Well, today was even more interesting. I got to go inside another doe, call the vet out, have him go inside, go to the clinic and have a C section done, only to find 1 kid. One hideously deformed huge kid. 7 legs at least two spines, and a head in the pelvis of the main body. It also had the intestines outside the body. It was alive, too. Super duper creepy and no offense Rebekah, but it didn't seem any easier. We thought there were quads in there which is why we did the C section.It was a somewhat rear presentation as well. I just couldn't get two rear legs, I kept on getting a very large rear leg and a pretty small foreleg...that's what the vet got too. <<>> I am just exhausted. I also am hoping and praying my doe lives. Wild. I tell ya, sometimes this life just wears on a person. Night now.

-- Doreen (bisquit@here.com), March 05, 2002.


Ugh....No, that wouldn't make it any easier.. Doreen, I am so sorry you had to go through that. That would be hard on any goatkeeper. What I meant is that routine assistance will get easier, this is abotu as weird and un-routine as they come. Good news is it's not real likely to happen to you again. Oh, what a mess, I cannot even imagine...

-- Rebekah (daniel1@itss.net), March 06, 2002.

sheeshhhhhh Doreen. Never, never has happened to me. Wow, so sorry you had such an ordeal.

-- diane (gardiacaprines@yahoo.com), March 06, 2002.

Whoowee, gracious, you goat ladies do beat all. Makes we glad to be a hog farmer. Good old Emma just wallers her out a nice smooth spot,pops out 10 or 12 healthy piglets, lines them up to feed and feeds them till they get big enough to come out through the cattle panels and eat out of my hand. No shots, no vets, no CAE, no scrapies, no horns, no fence jumping, and no preachers.

-- Rags (Yeaforpiags@pigworld.org), March 06, 2002.

Yeah but Rags, we never, ever have to worry about our does gobbling down their babies!! ;-)
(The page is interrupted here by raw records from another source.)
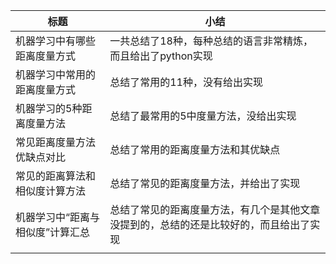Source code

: | 标题                             | 小结                                                         |
| -------------------------------- | ------------------------------------------------------------ |
| 机器学习中有哪些距离度量方式     | 一共总结了18种，每种总结的语言非常精炼，而且给出了python实现 |
| 机器学习中常用的距离度量方式     | 总结了常用的11种，没有给出实现                               |
| 机器学习的5种距离度量方法        | 总结了最常用的5中度量方法，没给出实现                        |
| 常见距离度量方法优缺点对比       | 总结了常用的距离度量方法和其优缺点                           |
| 常见的距离算法和相似度计算方法   | 总结了常见的距离度量方法，并给出了实现                       |
| 机器学习中“距离与相似度”计算汇总 | 总结了常见的距离度量方法，有几个是其他文章没提到的，总结的还是比较好的，而且给出了实现 |
|                                  |                                                              |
-- Rebekah (daniel1@itss.net), March 06, 2002.

Oh Doreen, I am so sorry!

(((((((((((((Doreen)))))))))))))))))

I'm with Rags on this one. If they can't birth healthy on their own, I won't be able to cope with goats. It's been too many years since I've worked a birthing barn. I don't think I could handle the stress anymore. I've seen hellbore kids, but what you got was way too bizzarre!
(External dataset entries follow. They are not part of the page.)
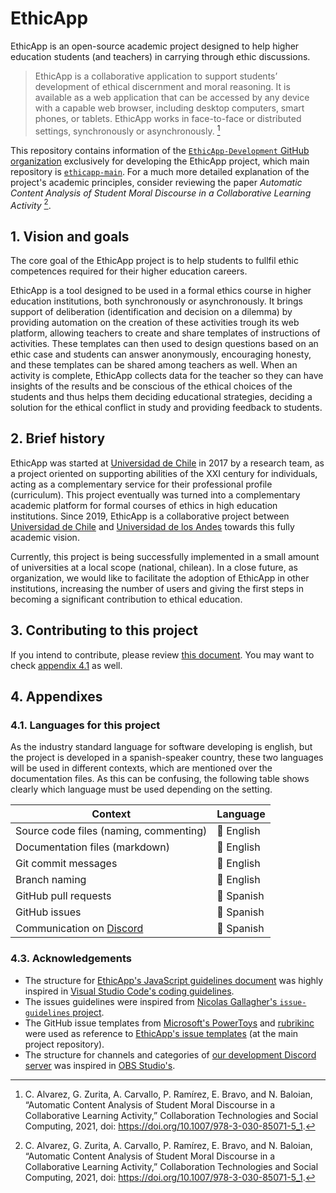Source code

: # EthicApp

EthicApp is an open-source academic project designed to help higher education students (and teachers) in carrying through ethic discussions.

> EthicApp is a collaborative application to support students’ development of ethical discernment and moral reasoning. It is available as a web application that can be accessed by any device with a capable web browser, including desktop computers, smart phones, or tablets. EthicApp works in face-to-face or distributed settings, synchronously or asynchronously. [^1]

This repository contains information of the [`EthicApp-Development` GitHub organization](https://github.com/EthicApp-Development) exclusively for developing the EthicApp project, which main repository is [`ethicapp-main`](https://github.com/EthicApp-Development/ethicapp-main). For a much more detailed explanation of the project's academic principles, consider reviewing the paper *Automatic Content Analysis of Student Moral Discourse in a Collaborative Learning Activity* [^1].

[^1]: C. Alvarez, G. Zurita, A. Carvallo, P. Ramírez, E. Bravo, and N. Baloian, “Automatic Content Analysis of Student Moral Discourse in a Collaborative Learning Activity,” Collaboration Technologies and Social Computing, 2021, doi: https://doi.org/10.1007/978-3-030-85071-5_1.

## 1. Vision and goals

The core goal of the EthicApp project is to help students to fullfil ethic competences required for their higher education careers.

EthicApp is a tool designed to be used in a formal ethics course in higher education institutions, both synchronously or asynchronously. It brings support of deliberation (identification and decision on a dilemma) by providing automation on the creation of these activities trough its web platform, allowing teachers to create and share templates of instructions of activities. These templates can then used to design questions based on an ethic case and students can answer anonymously, encouraging honesty, and these templates can be shared among teachers as well. When an activity is complete, EthicApp collects data for the teacher so they can have insights of the results and be conscious of the ethical choices of the students and thus helps them deciding educational strategies, deciding a solution for the ethical conflict in study and providing feedback to students.

## 2. Brief history

EthicApp was started at [Universidad de Chile](https://uchile.cl/) in 2017 by a research team, as a project oriented on supporting abilities of the XXI century for individuals, acting as a complementary service for their professional profile (curriculum). This project eventually was turned into a complementary academic platform for formal courses of ethics in high education institutions. Since 2019, EthicApp is a collaborative project between [Universidad de Chile](https://uchile.cl/) and [Universidad de los Andes](https://uandes.cl/) towards this fully academic vision.

Currently, this project is being successfully implemented in a small amount of universities at a local scope (national, chilean). In a close future, as organization, we would like to facilitate the adoption of EthicApp in other institutions, increasing the number of users and giving the first steps in becoming a significant contribution to ethical education.

## 3. Contributing to this project

If you intend to contribute, please review [this document](./CONTRIBUTING.md). You may want to check [appendix 4.1](#41-languages-for-this-project) as well.

## 4. Appendixes

### 4.1. Languages for this project

As the industry standard language for software developing is english, but the project is developed in a spanish-speaker country, these two languages will be used in different contexts, which are mentioned over the documentation files. As this can be confusing, the following table shows clearly which language must be used depending on the setting.

| Context                                                   | Language                    |
| --------------------------------------------------------- | --------------------------- |
| Source code files (naming, commenting)                    | :large_blue_circle: English |
| Documentation files (markdown)                            | :large_blue_circle: English |
| Git commit messages                                       | :large_blue_circle: English |
| Branch naming                                             | :large_blue_circle: English |
| GitHub pull requests                                      | :red_circle: Spanish        |
| GitHub issues                                             | :red_circle: Spanish        |
| Communication on [Discord](https://discord.gg/w3MD6eX2Cx) | :red_circle: Spanish        |

### 4.3. Acknowledgements

- The structure for [EthicApp's JavaScript guidelines document](./Guidelines/JavaScript.md) was highly inspired in [Visual Studio Code's coding guidelines](https://github.com/microsoft/vscode/wiki/Coding-Guidelines).
- The issues guidelines were inspired from [Nicolas Gallagher's `issue-guidelines` project](https://github.com/necolas/issue-guidelines/blob/master/CONTRIBUTING.md).
- The GitHub issue templates from [Microsoft's PowerToys](https://github.com/microsoft/PowerToys/tree/main/.github/ISSUE_TEMPLATE) and [rubrikinc](https://github.com/rubrikinc/template/blob/50ed3c71920695810329ca75b8727a3f56083417/.github/ISSUE_TEMPLATE/enhancement-request.md) were used as reference to [EthicApp's issue templates](https://github.com/EthicApp-Development/ethicapp-main/tree/master/.github/ISSUE_TEMPLATE) (at the main project repository).
- The structure for channels and categories of [our development Discord server](https://discord.gg/w3MD6eX2Cx) was inspired in [OBS Studio's](https://obsproject.com/discord).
Let us know how your doe is doing.

-- Laura (Ladybugwrangler@hotmail.com), March 06, 2002.



I'll have you know,Rebecka, that not only has Emma NEVER so much as nipped at a piglet, even Virgil, all 400 pounds of him, has never bothered a piglet even when they crawl all over him. Where on earth did you get such an idea? Must be the way Yankee hogs act.

Anyway, this is Doreen's thread. Poor Doreen. Lo siento mucho, pobrecita, que Dios le biendiga.

-- Rags (Takenosass@fightback.org), March 06, 2002.


Well Rags, my Dad has a saying to describe his pleasure...Ain't had so much fun since the pigs ate my little brother. But I am glad that Emma and Virgil are so well disposed, perhaps it's helpful that they have names???

She seems to be doing okay. Actually ate a bit tonight and she was fighting me pretty hard on getting the probios in her. I think she's going to be okay!!! Most times things don't go like this. I bet that out of all the goat folks on these several boards no one else has had this kind of nightmare. hmmmm...What do I win??? lol. thanks very much for all the kind words. It's a balm-sincerely. God bless all of you folks!

-- Doreen (bisquit@here.com), March 07, 2002.


We know Emma and Virgil are special. Their little piggies can fly.